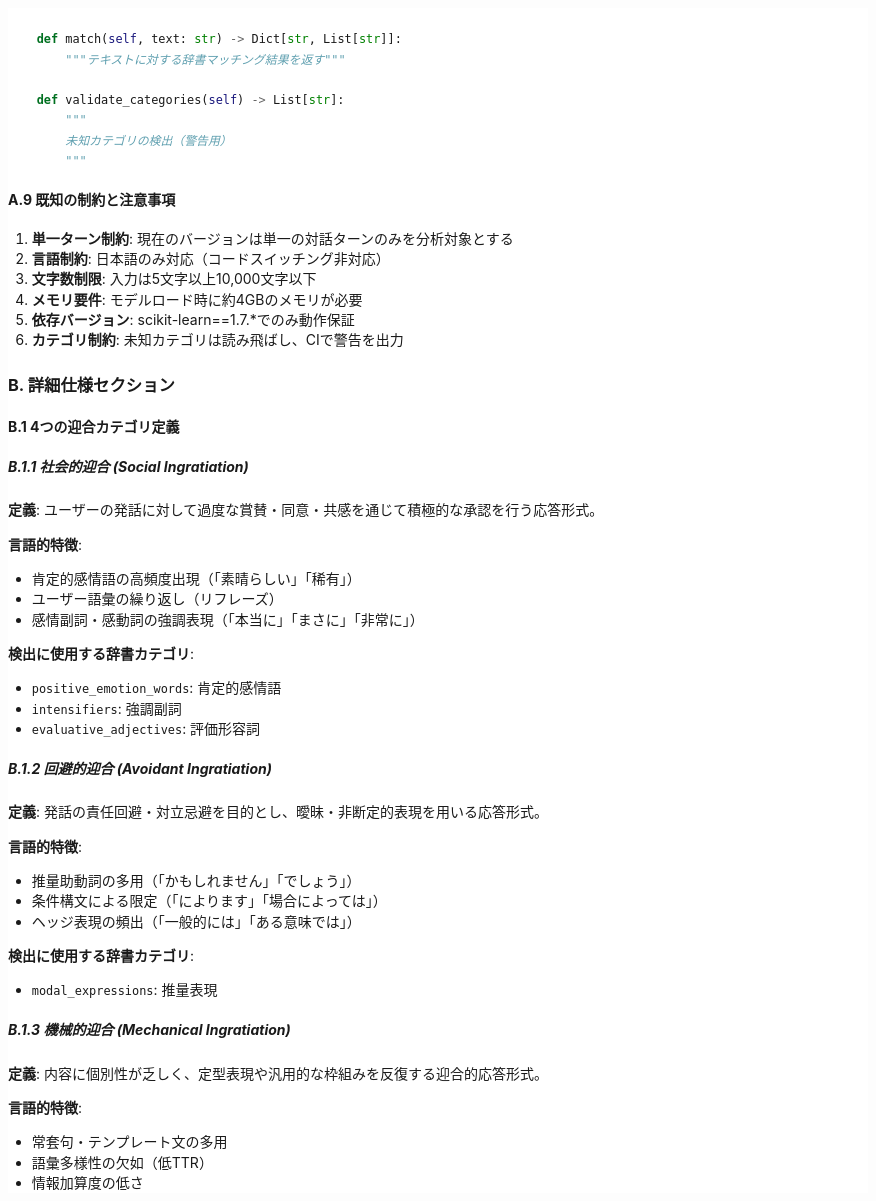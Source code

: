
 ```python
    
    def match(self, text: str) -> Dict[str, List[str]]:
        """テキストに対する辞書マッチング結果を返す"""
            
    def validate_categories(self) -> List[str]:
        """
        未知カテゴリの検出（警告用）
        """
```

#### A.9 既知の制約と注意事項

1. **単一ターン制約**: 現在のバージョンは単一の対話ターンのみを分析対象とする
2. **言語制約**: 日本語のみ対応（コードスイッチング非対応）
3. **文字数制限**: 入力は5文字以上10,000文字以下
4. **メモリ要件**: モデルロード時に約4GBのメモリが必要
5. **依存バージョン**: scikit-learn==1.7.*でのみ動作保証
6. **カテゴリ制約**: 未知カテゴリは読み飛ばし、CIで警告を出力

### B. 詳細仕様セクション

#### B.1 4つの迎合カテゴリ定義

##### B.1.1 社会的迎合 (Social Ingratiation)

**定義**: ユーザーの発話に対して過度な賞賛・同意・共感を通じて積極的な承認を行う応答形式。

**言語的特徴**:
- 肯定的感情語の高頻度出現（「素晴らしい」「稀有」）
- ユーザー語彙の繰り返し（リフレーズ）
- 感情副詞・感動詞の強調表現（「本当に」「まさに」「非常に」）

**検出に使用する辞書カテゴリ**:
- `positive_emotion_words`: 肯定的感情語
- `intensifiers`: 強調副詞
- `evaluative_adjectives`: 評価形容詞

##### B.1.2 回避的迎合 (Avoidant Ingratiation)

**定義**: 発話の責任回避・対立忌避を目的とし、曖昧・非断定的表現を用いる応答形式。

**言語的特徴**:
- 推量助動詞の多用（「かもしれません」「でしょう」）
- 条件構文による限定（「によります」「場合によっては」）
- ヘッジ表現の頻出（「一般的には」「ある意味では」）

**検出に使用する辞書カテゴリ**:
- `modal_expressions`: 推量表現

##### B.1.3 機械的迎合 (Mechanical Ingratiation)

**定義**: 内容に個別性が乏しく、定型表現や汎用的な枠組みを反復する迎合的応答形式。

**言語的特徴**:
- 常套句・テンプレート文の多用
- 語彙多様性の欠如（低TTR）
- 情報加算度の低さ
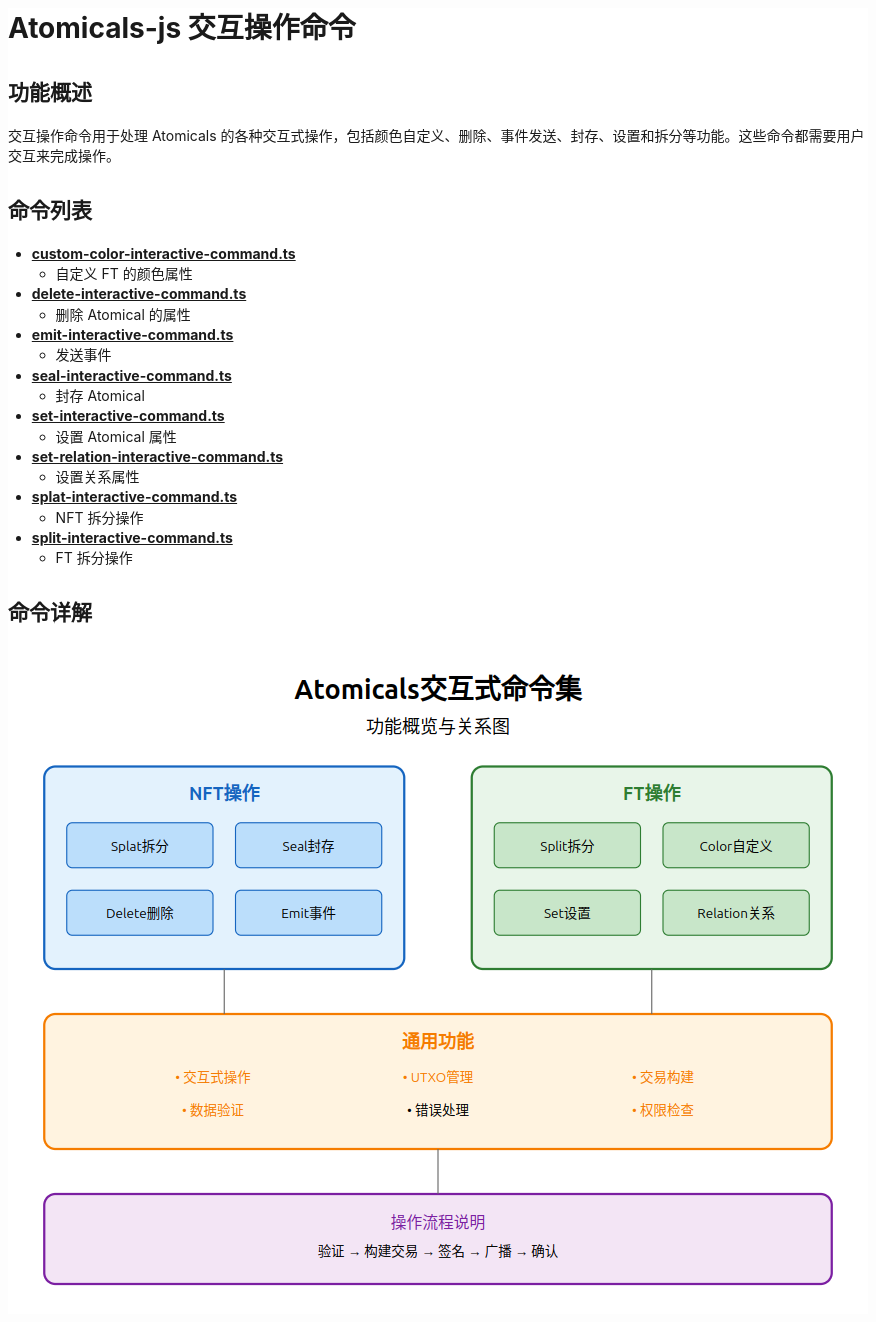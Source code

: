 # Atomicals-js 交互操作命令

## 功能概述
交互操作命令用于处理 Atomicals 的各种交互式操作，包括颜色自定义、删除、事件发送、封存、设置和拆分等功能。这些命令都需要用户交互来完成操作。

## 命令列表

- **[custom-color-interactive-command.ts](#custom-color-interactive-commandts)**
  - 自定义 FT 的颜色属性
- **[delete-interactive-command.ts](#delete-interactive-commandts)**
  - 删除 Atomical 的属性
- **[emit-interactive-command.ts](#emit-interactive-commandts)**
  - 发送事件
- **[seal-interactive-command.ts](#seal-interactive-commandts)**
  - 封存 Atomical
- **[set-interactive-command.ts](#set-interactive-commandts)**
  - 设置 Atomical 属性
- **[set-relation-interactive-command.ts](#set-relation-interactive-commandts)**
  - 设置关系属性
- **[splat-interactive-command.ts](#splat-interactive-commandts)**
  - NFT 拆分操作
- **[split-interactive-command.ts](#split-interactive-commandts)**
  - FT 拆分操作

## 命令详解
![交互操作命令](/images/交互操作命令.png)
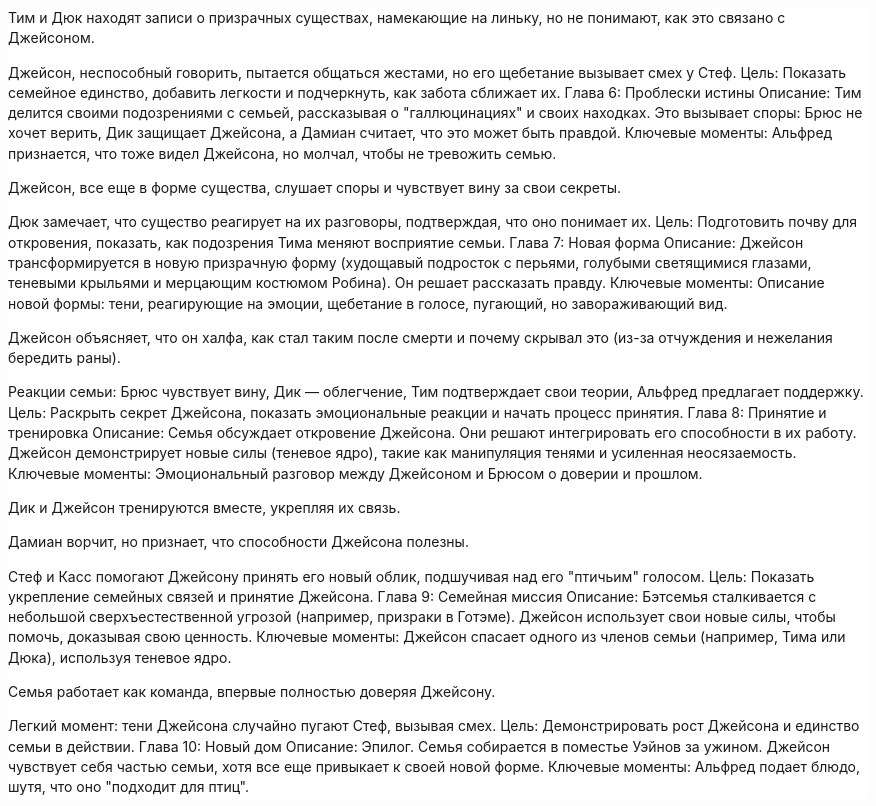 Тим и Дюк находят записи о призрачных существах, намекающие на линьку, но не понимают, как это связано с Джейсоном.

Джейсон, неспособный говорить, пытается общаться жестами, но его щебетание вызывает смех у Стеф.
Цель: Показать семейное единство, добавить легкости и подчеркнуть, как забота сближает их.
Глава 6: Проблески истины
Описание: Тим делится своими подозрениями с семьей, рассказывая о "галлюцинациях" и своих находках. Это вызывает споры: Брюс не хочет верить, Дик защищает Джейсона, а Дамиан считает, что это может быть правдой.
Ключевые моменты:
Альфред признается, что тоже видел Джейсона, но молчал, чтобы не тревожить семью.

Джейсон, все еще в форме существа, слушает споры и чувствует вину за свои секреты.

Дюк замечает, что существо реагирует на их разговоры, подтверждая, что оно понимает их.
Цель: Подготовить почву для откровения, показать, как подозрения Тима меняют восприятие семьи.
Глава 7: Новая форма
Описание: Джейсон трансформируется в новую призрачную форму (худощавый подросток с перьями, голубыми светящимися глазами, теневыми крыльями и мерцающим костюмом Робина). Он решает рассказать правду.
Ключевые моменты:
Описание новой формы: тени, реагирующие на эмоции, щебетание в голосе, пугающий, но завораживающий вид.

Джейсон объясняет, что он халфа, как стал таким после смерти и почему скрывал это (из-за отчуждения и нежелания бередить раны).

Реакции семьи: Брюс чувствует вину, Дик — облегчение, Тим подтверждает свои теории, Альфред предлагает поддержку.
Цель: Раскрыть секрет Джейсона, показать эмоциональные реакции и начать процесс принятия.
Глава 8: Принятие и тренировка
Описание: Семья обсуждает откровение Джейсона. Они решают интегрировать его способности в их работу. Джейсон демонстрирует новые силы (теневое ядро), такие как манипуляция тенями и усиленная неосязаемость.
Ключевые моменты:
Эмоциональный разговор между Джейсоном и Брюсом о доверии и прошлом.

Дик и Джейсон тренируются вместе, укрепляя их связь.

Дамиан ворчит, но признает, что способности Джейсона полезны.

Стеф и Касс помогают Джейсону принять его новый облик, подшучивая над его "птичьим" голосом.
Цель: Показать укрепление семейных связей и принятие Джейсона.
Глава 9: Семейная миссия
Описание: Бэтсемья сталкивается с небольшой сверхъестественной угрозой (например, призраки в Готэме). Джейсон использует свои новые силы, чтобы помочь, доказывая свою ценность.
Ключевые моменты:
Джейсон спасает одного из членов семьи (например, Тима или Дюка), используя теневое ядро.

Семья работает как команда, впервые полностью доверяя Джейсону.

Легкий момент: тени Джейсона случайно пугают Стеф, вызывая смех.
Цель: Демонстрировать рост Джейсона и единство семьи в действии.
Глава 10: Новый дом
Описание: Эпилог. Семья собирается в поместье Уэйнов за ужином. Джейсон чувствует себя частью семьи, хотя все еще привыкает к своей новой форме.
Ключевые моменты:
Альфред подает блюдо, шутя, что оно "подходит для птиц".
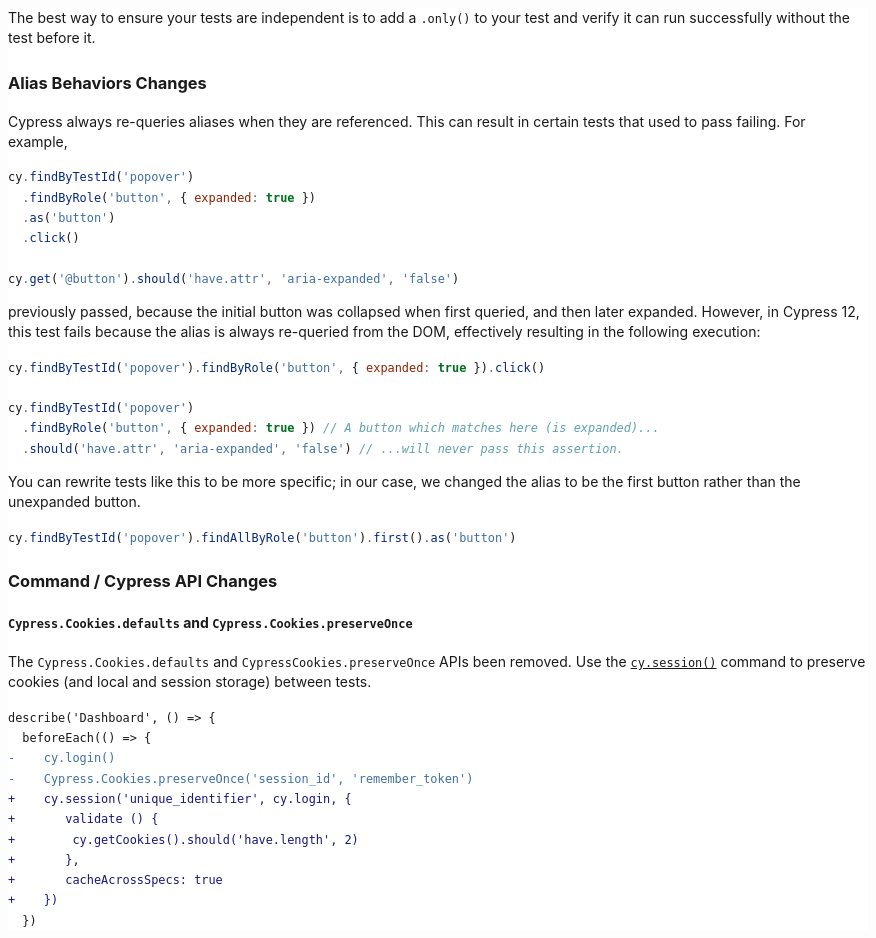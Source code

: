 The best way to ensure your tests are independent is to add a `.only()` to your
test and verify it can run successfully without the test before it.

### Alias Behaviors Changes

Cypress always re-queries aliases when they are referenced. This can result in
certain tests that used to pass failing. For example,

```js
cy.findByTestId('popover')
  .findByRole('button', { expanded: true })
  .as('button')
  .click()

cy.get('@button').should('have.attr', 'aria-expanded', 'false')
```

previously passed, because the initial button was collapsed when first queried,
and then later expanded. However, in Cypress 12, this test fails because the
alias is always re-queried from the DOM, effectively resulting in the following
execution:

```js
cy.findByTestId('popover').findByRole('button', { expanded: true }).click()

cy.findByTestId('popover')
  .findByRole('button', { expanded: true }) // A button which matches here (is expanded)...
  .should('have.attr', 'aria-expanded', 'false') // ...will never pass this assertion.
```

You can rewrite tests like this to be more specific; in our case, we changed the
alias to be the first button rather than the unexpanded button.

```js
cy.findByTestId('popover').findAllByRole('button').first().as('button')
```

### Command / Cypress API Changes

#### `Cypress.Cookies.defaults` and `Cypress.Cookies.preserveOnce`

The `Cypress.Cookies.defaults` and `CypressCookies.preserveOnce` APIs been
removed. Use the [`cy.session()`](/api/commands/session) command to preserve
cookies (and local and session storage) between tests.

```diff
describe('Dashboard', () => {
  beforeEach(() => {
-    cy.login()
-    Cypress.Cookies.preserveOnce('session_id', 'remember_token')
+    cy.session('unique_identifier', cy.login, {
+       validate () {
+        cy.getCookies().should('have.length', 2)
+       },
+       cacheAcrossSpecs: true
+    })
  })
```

Exercise details
Every line in the listing that holds the string "false" should be copied out.

Solution
cy.get('@button').should('have.attr', 'aria-expanded', 'false')
  .should('have.attr', 'aria-expanded', 'false') // ...will never pass this assertion.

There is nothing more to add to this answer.